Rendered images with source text

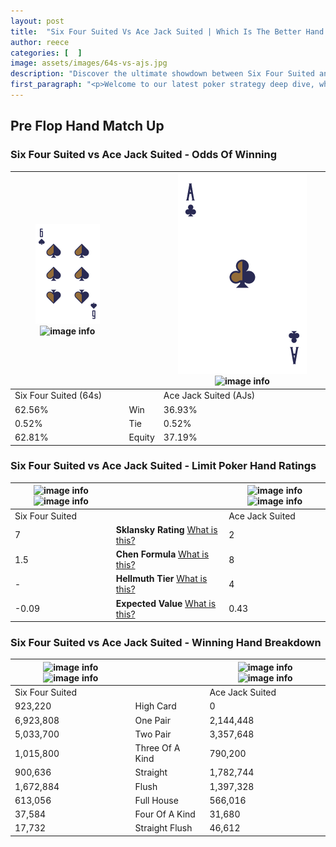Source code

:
 ```yaml
---
layout: post
title:  "Six Four Suited Vs Ace Jack Suited | Which Is The Better Hand In Poker? A Complete Guide"
author: reece
categories: [  ]
image: assets/images/64s-vs-ajs.jpg
description: "Discover the ultimate showdown between Six Four Suited and Ace Jack Suited in poker! Uncover the odds, strategies, and scenarios where one hand triumphs over the other. Get ready to up your poker game with this thrilling analysis."
first_paragraph: "<p>Welcome to our latest poker strategy deep dive, where we're pitting two distinct hands against each other in a high-stakes showdown: Six Four Suited vs Ace Jack Suited.</p><p>In the dynamic world of poker, every decision counts, and knowing which hand holds the upper hand is key to your success at the table.</p><p>In this article, we'll dissect these two hands, explore the scenarios where one dominates the other, and equip you with the knowledge to make strategic choices that can tip the odds in your favor.</p><p>Get ready to unravel the intriguing dynamics of these poker hands and elevate your game to new heights.</p>"
---
```




[comment]: # (sp0)

## Pre Flop Hand Match Up

<div class="table hand-ratings" markdown="1"> 



### Six Four Suited vs Ace Jack Suited - Odds Of Winning


    
| ![image info](assets/images/hand1/6.png) ![image info](assets/images/hand1/4s.png) |  | ![image info](assets/images/hand2/A.png) ![image info](assets/images/hand2/js.png) |
| -------- | -------- | -------- |
| Six Four Suited (64s) |  | Ace Jack Suited (AJs) |
| 62.56% | Win | 36.93% |
| 0.52% | Tie | 0.52% |
| 62.81% | Equity | 37.19% |




[comment]: # (sp1)



### Six Four Suited vs Ace Jack Suited - Limit Poker Hand Ratings


    
| ![image info](https://www.riverpairs.com/assets/images/hand1/6.png) ![image info](https://www.riverpairs.com/assets/images/hand1/4s.png) |  | ![image info](https://www.riverpairs.com/assets/images/hand2/A.png) ![image info](https://www.riverpairs.com/assets/images/hand2/js.png) |
| -------- | -------- | -------- |
| Six Four Suited |  | Ace Jack Suited |
| 7 | **Sklansky Rating** [What is this?](/sklansky-rating-explained) | 2 |
| 1.5 | **Chen Formula** [What is this?](/chen-formula-explained) | 8 |
| - | **Hellmuth Tier** [What is this?](/Hellmuth-tier-explained) | 4 |
| -0.09 | **Expected Value** [What is this?](/expected-value-explained) | 0.43 |




[comment]: # (sp2)



### Six Four Suited vs Ace Jack Suited - Winning Hand Breakdown


    
| ![image info](https://www.riverpairs.com/assets/images/hand1/6.png) ![image info](https://www.riverpairs.com/assets/images/hand1/4s.png) |  | ![image info](https://www.riverpairs.com/assets/images/hand2/A.png) ![image info](https://www.riverpairs.com/assets/images/hand2/js.png) |
| -------- | -------- | -------- |
| Six Four Suited |  | Ace Jack Suited |
| 923,220 | High Card | 0 |
| 6,923,808 | One Pair | 2,144,448 |
| 5,033,700 | Two Pair | 3,357,648 |
| 1,015,800 | Three Of A Kind | 790,200 |
| 900,636 | Straight | 1,782,744 |
| 1,672,884 | Flush | 1,397,328 |
| 613,056 | Full House | 566,016 |
| 37,584 | Four Of A Kind | 31,680 |
| 17,732 | Straight Flush | 46,612 |




[comment]: # (sp3)



</div>

[comment]: # (sp4)



[comment]: # (sp5)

Exercise: What is needed is an exact copy of the lines from the one containing "### Six Four Suited vs Ace Jack Suited - Winning" through the last line of the records, and nothing else.

The completed task:
### Six Four Suited vs Ace Jack Suited - Winning Hand Breakdown


    
| ![image info](https://www.riverpairs.com/assets/images/hand1/6.png) ![image info](https://www.riverpairs.com/assets/images/hand1/4s.png) |  | ![image info](https://www.riverpairs.com/assets/images/hand2/A.png) ![image info](https://www.riverpairs.com/assets/images/hand2/js.png) |
| -------- | -------- | -------- |
| Six Four Suited |  | Ace Jack Suited |
| 923,220 | High Card | 0 |
| 6,923,808 | One Pair | 2,144,448 |
| 5,033,700 | Two Pair | 3,357,648 |
| 1,015,800 | Three Of A Kind | 790,200 |
| 900,636 | Straight | 1,782,744 |
| 1,672,884 | Flush | 1,397,328 |
| 613,056 | Full House | 566,016 |
| 37,584 | Four Of A Kind | 31,680 |
| 17,732 | Straight Flush | 46,612 |




[comment]: # (sp3)



</div>

[comment]: # (sp4)



[comment]: # (sp5)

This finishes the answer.